-- MATERIALS PROVIDED --
*** Begin section ***

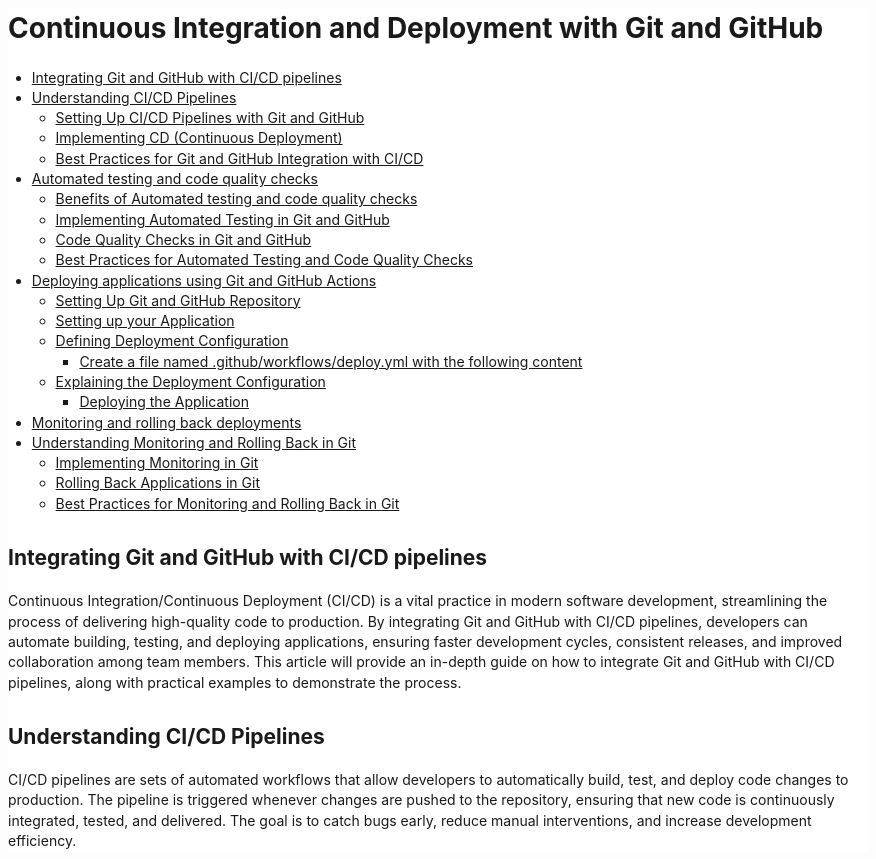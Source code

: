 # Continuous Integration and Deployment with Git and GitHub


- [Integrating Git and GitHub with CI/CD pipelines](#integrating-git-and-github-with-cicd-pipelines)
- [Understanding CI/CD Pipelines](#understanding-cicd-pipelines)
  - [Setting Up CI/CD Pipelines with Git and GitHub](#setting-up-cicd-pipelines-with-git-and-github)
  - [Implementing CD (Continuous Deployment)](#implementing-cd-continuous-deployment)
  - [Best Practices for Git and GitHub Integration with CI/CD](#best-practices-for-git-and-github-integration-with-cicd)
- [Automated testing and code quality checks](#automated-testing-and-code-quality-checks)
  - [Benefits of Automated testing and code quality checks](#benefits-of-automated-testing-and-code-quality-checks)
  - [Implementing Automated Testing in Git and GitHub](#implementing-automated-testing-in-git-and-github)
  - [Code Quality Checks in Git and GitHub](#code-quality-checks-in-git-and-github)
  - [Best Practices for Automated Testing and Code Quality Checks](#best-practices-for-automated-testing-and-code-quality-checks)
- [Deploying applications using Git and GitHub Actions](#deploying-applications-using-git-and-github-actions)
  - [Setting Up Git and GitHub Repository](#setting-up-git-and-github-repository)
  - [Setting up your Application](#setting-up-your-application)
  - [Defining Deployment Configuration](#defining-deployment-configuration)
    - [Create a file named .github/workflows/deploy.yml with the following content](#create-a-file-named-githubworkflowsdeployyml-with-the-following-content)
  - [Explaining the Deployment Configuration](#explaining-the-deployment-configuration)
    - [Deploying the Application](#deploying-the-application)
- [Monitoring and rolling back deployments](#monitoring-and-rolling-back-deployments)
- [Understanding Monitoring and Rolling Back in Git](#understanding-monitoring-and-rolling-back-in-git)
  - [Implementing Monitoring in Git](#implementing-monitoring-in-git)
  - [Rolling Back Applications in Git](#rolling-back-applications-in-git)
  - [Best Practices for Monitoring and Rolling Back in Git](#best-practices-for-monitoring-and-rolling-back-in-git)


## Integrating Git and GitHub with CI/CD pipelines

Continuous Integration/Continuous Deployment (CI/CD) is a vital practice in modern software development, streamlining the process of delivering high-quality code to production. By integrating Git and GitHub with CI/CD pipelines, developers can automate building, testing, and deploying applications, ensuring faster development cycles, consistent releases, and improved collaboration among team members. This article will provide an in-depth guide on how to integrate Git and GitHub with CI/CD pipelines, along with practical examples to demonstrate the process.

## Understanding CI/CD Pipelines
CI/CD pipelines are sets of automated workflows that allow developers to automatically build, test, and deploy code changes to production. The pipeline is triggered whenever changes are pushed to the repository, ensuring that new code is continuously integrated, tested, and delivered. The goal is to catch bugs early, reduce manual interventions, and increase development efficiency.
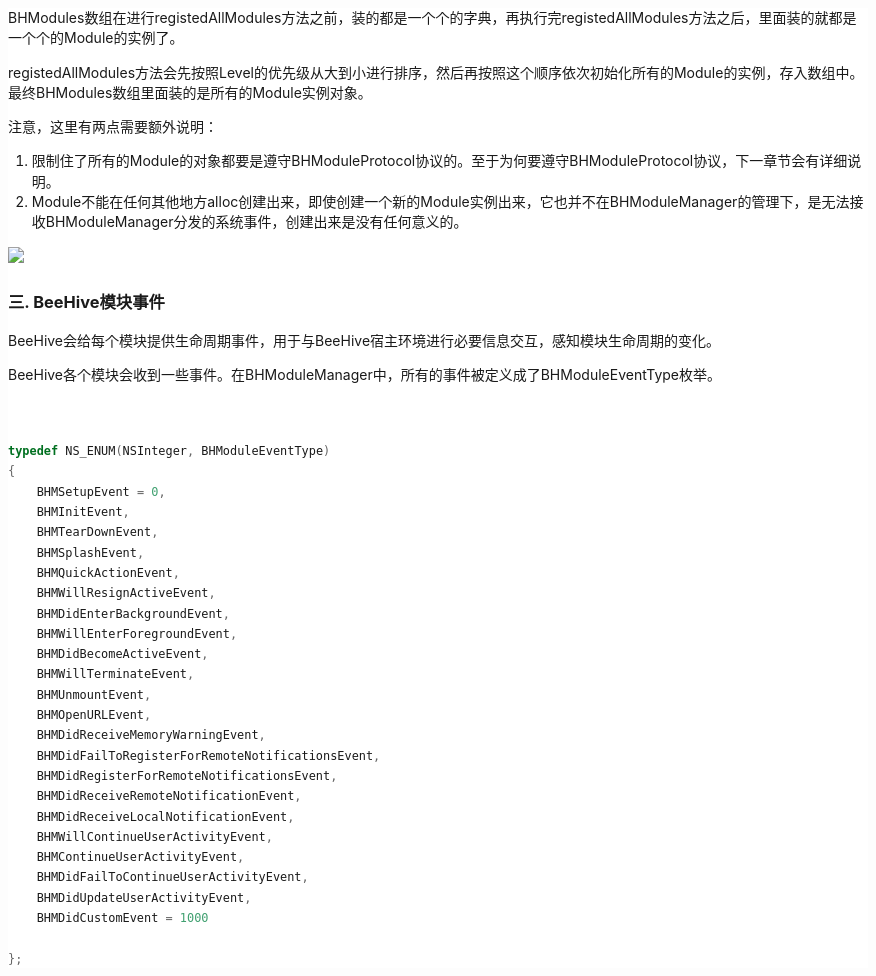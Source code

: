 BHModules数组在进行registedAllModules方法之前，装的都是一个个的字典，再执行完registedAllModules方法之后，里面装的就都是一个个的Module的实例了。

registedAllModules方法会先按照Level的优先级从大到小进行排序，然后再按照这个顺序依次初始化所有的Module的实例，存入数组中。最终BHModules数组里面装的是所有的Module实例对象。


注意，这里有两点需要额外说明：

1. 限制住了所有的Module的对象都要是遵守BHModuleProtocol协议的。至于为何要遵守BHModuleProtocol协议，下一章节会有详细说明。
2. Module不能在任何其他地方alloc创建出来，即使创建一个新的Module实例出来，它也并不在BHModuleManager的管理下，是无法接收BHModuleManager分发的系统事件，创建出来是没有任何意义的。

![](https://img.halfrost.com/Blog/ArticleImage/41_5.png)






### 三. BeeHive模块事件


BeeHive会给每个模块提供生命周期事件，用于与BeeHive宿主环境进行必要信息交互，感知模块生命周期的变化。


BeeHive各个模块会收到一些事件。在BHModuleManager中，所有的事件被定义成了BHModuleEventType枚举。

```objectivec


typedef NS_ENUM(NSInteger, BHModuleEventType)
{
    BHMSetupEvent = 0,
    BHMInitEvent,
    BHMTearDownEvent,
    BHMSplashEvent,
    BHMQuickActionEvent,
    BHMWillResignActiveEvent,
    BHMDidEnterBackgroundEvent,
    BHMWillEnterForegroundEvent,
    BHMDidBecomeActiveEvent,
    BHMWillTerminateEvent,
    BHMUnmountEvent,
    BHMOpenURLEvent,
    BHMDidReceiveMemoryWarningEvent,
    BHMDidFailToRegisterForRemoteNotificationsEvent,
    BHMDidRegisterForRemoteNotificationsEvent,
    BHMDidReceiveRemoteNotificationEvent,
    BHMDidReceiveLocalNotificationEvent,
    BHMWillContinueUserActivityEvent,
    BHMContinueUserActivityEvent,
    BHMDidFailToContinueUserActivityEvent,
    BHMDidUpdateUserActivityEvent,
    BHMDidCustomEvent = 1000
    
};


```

*** End section ***
*** Begin section ***

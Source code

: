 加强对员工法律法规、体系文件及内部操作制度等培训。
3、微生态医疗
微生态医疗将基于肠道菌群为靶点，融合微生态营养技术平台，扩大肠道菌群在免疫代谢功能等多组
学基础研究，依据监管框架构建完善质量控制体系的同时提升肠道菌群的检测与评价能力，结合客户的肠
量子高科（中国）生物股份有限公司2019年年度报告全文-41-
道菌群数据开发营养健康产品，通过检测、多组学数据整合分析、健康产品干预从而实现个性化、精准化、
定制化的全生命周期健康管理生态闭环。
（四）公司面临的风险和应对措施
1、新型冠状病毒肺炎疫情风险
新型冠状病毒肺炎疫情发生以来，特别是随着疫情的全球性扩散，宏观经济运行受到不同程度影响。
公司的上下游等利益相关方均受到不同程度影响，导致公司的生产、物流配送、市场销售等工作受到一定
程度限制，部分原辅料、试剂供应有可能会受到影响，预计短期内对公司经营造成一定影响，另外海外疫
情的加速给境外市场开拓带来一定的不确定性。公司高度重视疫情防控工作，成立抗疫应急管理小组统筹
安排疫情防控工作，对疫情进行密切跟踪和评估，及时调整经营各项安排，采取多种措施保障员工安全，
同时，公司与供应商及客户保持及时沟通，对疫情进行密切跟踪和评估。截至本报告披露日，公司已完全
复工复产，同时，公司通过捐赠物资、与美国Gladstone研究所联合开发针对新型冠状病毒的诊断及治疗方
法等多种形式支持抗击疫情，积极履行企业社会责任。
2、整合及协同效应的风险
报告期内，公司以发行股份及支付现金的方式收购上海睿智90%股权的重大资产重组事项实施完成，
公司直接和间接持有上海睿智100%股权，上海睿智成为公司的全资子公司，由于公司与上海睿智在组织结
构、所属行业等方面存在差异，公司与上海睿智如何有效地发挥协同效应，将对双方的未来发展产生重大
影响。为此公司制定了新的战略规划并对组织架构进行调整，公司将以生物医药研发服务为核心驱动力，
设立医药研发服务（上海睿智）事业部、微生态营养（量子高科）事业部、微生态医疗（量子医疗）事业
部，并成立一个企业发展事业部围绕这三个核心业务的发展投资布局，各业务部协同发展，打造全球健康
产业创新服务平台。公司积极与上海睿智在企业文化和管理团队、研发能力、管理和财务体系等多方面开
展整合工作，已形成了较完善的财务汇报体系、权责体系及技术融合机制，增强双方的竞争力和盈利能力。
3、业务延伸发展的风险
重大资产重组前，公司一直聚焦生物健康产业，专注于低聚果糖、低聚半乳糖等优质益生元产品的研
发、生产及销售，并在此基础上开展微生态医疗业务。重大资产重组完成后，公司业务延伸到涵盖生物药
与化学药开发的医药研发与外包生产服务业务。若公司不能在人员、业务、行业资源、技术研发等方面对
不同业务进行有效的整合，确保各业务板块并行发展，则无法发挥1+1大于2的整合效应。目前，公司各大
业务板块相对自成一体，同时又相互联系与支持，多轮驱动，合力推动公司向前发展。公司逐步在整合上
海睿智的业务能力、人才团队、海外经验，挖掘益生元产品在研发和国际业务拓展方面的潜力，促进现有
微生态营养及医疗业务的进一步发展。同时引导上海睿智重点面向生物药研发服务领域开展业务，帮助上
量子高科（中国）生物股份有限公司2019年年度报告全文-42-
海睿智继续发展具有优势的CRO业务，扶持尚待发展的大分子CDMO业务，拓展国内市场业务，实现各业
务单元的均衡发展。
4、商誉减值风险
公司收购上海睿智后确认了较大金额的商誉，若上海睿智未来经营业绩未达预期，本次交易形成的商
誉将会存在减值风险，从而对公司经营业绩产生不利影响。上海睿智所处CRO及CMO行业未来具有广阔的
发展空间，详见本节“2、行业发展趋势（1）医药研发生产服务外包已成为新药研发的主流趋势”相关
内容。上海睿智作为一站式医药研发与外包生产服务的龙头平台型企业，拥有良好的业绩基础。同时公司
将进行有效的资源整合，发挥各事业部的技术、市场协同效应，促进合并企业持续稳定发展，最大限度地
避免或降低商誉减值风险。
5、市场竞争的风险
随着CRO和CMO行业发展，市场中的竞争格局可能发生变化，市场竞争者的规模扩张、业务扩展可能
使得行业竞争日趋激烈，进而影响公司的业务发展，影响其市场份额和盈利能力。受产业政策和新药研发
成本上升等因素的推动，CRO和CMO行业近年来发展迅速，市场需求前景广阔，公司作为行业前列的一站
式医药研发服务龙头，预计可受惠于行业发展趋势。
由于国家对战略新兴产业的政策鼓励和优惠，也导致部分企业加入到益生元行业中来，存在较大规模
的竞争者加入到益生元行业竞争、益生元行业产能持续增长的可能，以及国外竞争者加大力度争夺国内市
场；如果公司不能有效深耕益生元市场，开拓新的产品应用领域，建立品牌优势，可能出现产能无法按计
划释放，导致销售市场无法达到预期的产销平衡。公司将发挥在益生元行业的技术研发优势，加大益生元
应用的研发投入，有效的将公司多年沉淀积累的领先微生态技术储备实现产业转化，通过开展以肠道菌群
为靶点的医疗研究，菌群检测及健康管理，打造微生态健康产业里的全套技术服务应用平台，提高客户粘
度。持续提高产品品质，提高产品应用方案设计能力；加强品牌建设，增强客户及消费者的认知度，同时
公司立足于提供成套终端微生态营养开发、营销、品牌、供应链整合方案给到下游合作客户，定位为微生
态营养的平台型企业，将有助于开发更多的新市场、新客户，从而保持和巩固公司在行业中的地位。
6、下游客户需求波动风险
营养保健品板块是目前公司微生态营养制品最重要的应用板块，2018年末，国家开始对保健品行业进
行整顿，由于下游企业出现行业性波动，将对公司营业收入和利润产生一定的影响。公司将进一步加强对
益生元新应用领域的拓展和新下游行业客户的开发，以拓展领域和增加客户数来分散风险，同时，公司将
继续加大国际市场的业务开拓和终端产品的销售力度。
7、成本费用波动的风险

*** End section ***
*** Begin section ***

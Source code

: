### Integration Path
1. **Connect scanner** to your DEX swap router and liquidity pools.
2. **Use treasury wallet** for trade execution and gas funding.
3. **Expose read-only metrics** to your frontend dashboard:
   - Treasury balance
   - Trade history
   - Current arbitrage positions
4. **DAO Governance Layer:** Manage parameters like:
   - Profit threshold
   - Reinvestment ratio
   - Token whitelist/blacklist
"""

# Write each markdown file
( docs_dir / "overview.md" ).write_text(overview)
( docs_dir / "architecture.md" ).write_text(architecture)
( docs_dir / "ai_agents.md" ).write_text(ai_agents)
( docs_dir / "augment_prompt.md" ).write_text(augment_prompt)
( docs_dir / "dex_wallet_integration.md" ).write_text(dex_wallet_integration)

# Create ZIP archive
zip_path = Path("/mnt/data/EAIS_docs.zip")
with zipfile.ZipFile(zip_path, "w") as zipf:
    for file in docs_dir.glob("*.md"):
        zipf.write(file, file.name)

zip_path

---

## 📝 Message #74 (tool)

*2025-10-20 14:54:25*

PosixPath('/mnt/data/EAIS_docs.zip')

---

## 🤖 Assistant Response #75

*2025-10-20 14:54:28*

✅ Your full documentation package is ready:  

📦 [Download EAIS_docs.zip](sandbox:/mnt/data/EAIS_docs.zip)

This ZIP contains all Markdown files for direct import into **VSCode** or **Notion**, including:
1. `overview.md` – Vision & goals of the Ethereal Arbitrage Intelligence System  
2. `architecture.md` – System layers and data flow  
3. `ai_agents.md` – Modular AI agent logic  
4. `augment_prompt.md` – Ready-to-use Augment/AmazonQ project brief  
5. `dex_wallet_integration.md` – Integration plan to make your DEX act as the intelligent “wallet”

*** End section ***

-- YOUR ASSIGNMENT --
Proceeding from the line containing "的竞争者加入到益生元行业竞争" through the line containing "7、成本费用波动的风险", transcribe the lines above exactly, both end lines included.

-- RESULT OF THE TASK --
的竞争者加入到益生元行业竞争、益生元行业产能持续增长的可能，以及国外竞争者加大力度争夺国内市
场；如果公司不能有效深耕益生元市场，开拓新的产品应用领域，建立品牌优势，可能出现产能无法按计
划释放，导致销售市场无法达到预期的产销平衡。公司将发挥在益生元行业的技术研发优势，加大益生元
应用的研发投入，有效的将公司多年沉淀积累的领先微生态技术储备实现产业转化，通过开展以肠道菌群
为靶点的医疗研究，菌群检测及健康管理，打造微生态健康产业里的全套技术服务应用平台，提高客户粘
度。持续提高产品品质，提高产品应用方案设计能力；加强品牌建设，增强客户及消费者的认知度，同时
公司立足于提供成套终端微生态营养开发、营销、品牌、供应链整合方案给到下游合作客户，定位为微生
态营养的平台型企业，将有助于开发更多的新市场、新客户，从而保持和巩固公司在行业中的地位。
6、下游客户需求波动风险
营养保健品板块是目前公司微生态营养制品最重要的应用板块，2018年末，国家开始对保健品行业进
行整顿，由于下游企业出现行业性波动，将对公司营业收入和利润产生一定的影响。公司将进一步加强对
益生元新应用领域的拓展和新下游行业客户的开发，以拓展领域和增加客户数来分散风险，同时，公司将
继续加大国际市场的业务开拓和终端产品的销售力度。
7、成本费用波动的风险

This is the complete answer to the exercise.